**DESCRIPTION OF THE TASK**: Return only this: the line with "Understanding and predicting" and all the lines that follow it below, through the final one, exactly as they are.

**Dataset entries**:

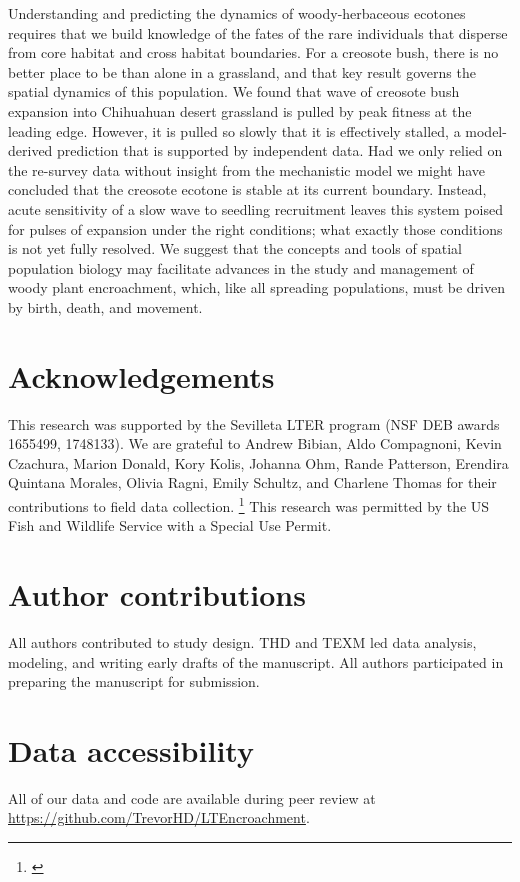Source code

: \documentclass[11pt]{article}\usepackage[]{graphicx}\usepackage[usenames,dvipsnames]{xcolor}
\newcommand{\tom}[2]{{\color{red}{#1}}\footnote{\textit{\color{red}{#2}}}}
\begin{document}
Understanding and predicting the dynamics of woody-herbaceous ecotones requires that we build knowledge of the fates of the rare individuals that disperse from core habitat and cross habitat boundaries. 
For a creosote bush, there is no better place to be than alone in a grassland, and that key result governs the spatial dynamics of this population. 
We found that wave of creosote bush expansion into Chihuahuan desert grassland is pulled by peak fitness at the leading edge.
However, it is pulled so slowly that it is effectively stalled, a model-derived prediction that is supported by independent data. 
Had we only relied on the re-survey data without insight from the mechanistic model we might have concluded that the creosote ecotone is stable at its current boundary.
Instead, acute sensitivity of a slow wave to seedling recruitment leaves this system poised for pulses of expansion under the right conditions; what exactly those conditions is not yet fully resolved.
We suggest that the concepts and tools of spatial population biology may facilitate advances in the study and management of woody plant encroachment, which, like all spreading populations, must be driven by birth, death, and movement. 


\section*{Acknowledgements}
This research was supported by the Sevilleta LTER program (NSF DEB awards 1655499,	1748133).
We are grateful to Andrew Bibian, Aldo Compagnoni, Kevin Czachura, Marion Donald, Kory Kolis, Johanna Ohm, Rande Patterson, Erendira Quintana Morales, Olivia Ragni, Emily Schultz, and Charlene Thomas for their contributions to field data collection.
\tom{Kat Shea and Olav Skarpaas provided helpful guidance on dispersal modeling.}{Correct, Trevor?}
This research was permitted by the US Fish and Wildlife Service with a Special Use Permit.

\section*{Author contributions}
All authors contributed to study design. 
THD and TEXM led data analysis, modeling, and writing early drafts of the manuscript. 
All authors participated in preparing the manuscript for submission.

\section*{Data accessibility}
All of our data and code are available during peer review at \url{https://github.com/TrevorHD/LTEncroachment}. 
\end{document}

**ANSWER TO THE EXERCISE**:
Understanding and predicting the dynamics of woody-herbaceous ecotones requires that we build knowledge of the fates of the rare individuals that disperse from core habitat and cross habitat boundaries. 
For a creosote bush, there is no better place to be than alone in a grassland, and that key result governs the spatial dynamics of this population. 
We found that wave of creosote bush expansion into Chihuahuan desert grassland is pulled by peak fitness at the leading edge.
However, it is pulled so slowly that it is effectively stalled, a model-derived prediction that is supported by independent data. 
Had we only relied on the re-survey data without insight from the mechanistic model we might have concluded that the creosote ecotone is stable at its current boundary.
Instead, acute sensitivity of a slow wave to seedling recruitment leaves this system poised for pulses of expansion under the right conditions; what exactly those conditions is not yet fully resolved.
We suggest that the concepts and tools of spatial population biology may facilitate advances in the study and management of woody plant encroachment, which, like all spreading populations, must be driven by birth, death, and movement. 


\section*{Acknowledgements}
This research was supported by the Sevilleta LTER program (NSF DEB awards 1655499,	1748133).
We are grateful to Andrew Bibian, Aldo Compagnoni, Kevin Czachura, Marion Donald, Kory Kolis, Johanna Ohm, Rande Patterson, Erendira Quintana Morales, Olivia Ragni, Emily Schultz, and Charlene Thomas for their contributions to field data collection.
\tom{Kat Shea and Olav Skarpaas provided helpful guidance on dispersal modeling.}{Correct, Trevor?}
This research was permitted by the US Fish and Wildlife Service with a Special Use Permit.

\section*{Author contributions}
All authors contributed to study design. 
THD and TEXM led data analysis, modeling, and writing early drafts of the manuscript. 
All authors participated in preparing the manuscript for submission.

\section*{Data accessibility}
All of our data and code are available during peer review at \url{https://github.com/TrevorHD/LTEncroachment}. 
\end{document}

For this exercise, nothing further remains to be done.